There are many forceful objections from doing so. People should not be rewarded for doing (or not doing) various things that are simply part of the basics of healthy living. If we pay individuals to not do something a bunch of irresponsible types will start the activity just to collect the payout for quitting. A number will stop long enough to collect then just go back to their unhealthy ways etc, etc.

But both the public and private sector for some time now have been offering rewards to promote what are taken to be good decisions in a number of areas. In an earlier post I've written about how incentives exist to promote all manner of activities from going to the gym to saving for retirement; from participating in easing of traffic congestion to getting kids to be more physically active.

There are programs underway in the US to keep kids at risk away from guns by paying them to stay clear of firearms.

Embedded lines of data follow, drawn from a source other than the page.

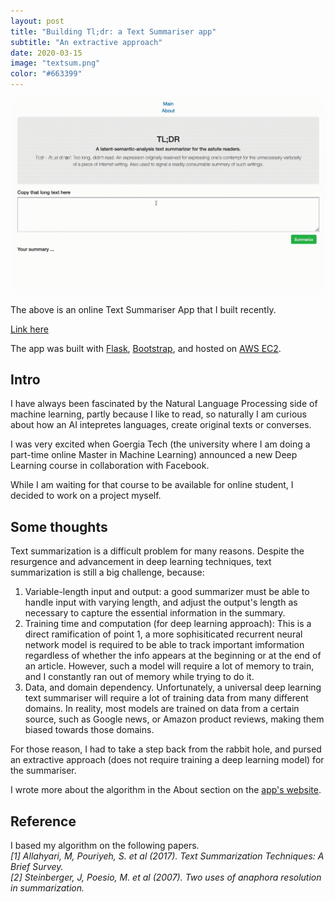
 ```yaml
---
layout: post
title: "Building Tl;dr: a Text Summariser app"
subtitle: "An extractive approach"
date: 2020-03-15
image: "textsum.png"
color: "#663399"
---
```


![TextSummariserDemo](/assets/images/textsumdemo.gif)

The above is an online Text Summariser App that I built recently.

[Link here](http://www.thetextsummarizer.com/)

The app was built with [Flask](https://flask.palletsprojects.com/en/1.1.x/), [Bootstrap](https://getbootstrap.com/), and hosted on [AWS EC2](https://aws.amazon.com/ec2/).

## Intro
I have always been fascinated by the Natural Language Processing side of machine learning, partly because I like to read, so naturally I am curious about how an AI intepretes languages, create original texts or converses.

I was very excited when Goergia Tech (the university where I am doing a part-time online Master in Machine Learning) announced a new Deep Learning course in collaboration with Facebook. 

While I am waiting for that course to be available for online student, I decided to work on a project myself. 

## Some thoughts
Text summarization is a difficult problem for many reasons. Despite the resurgence and advancement in deep learning techniques, text summarization is still a big challenge, because:

1. Variable-length input and output: a good summarizer must be able to handle input with varying length, and adjust the output's length as necessary to capture the essential information in the summary.
2. Training time and computation (for deep learning approach): This is a direct ramification of point 1, a more sophisiticated recurrent neural network model is required to be able to track important imformation regardless of whether the info appears at the beginning or at the end of an article. However, such a model will require a lot of memory to train, and I constantly ran out of memory while trying to do it.
3. Data, and domain dependency. Unfortunately, a universal deep learning text summariser will require a lot of training data from many different domains. In reality, most models are trained on data from a certain source, such as Google news, or Amazon product reviews, making them biased towards those domains.

For those reason, I had to take a step back from the rabbit hole, and pursed an extractive approach (does not require training a deep learning model) for the summariser.

I wrote more about the algorithm in the About section on the [app's website](http://www.thetextsummarizer.com/about).

## Reference
I based my algorithm on the following papers.  
*[1] Allahyari, M, Pouriyeh, S. et al (2017). Text Summarization Techniques: A Brief Survey.*  
*[2] Steinberger, J, Poesio, M. et al (2007). Two uses of anaphora resolution in summarization.*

We have already begun experimenting with rewards to encourage people to stop harmful use of drugs. The one recreational drug that leads the way in toxicity and power to create dependence is nicotine. People should not start smoking. Period. But for those who are smoking providing incentives to stop may be a key strategy.

I've previously discussed a very successful cigarette cessation program sponsored by CVS, the pharmacy chain, for its employees. The initiative was a complicated scheme of penalties and rewards. Suffice it to say here that many more individuals used the reward scheme to try to quit. Moreover, the results of the CVS sponsored initiative produced better cessation results than therapy or using substitutes for nicotine such as patches.

Now efforts in Britain and France are focussing on pregnant women and providing them incentives not to smoke while carrying a child (and, hopefully, after the baby is born). This initiative has caused a stir. Critics assert the arguments against such rewards, cited above, and others. But if these programs are effective many infants will be shielded from the damaging effects of nicotine and at least some mothers will quit permanently.

What about cocaine? Yes, that's right. Experiments conducted in a Vermont clinic demonstrated that problem cocaine users can achieve and maintain abstinence at a higher rate when counselling is combined with vouchers for a small amount ($2.50-$12 a day). Control groups only received counselling or only received vouchers.

In follow up studies of the Vermont experiment those who received vouchers and counselling during the experimental period were still more likely to be drug free even when the vouchers were no longer being offered than those in the control groups.

None of this is to suggest that rewards are a cure all for harmful use of drugs. Certainly, a litmus test for any such initiatives is effectiveness: they must be demonstrated to reduce excessive use on a sustainable basis. Nor should they deflect resources from more established methods of treatment that work. These approaches are unorthodox and may be shocking to some. But shouldn't we be open to searching for what works?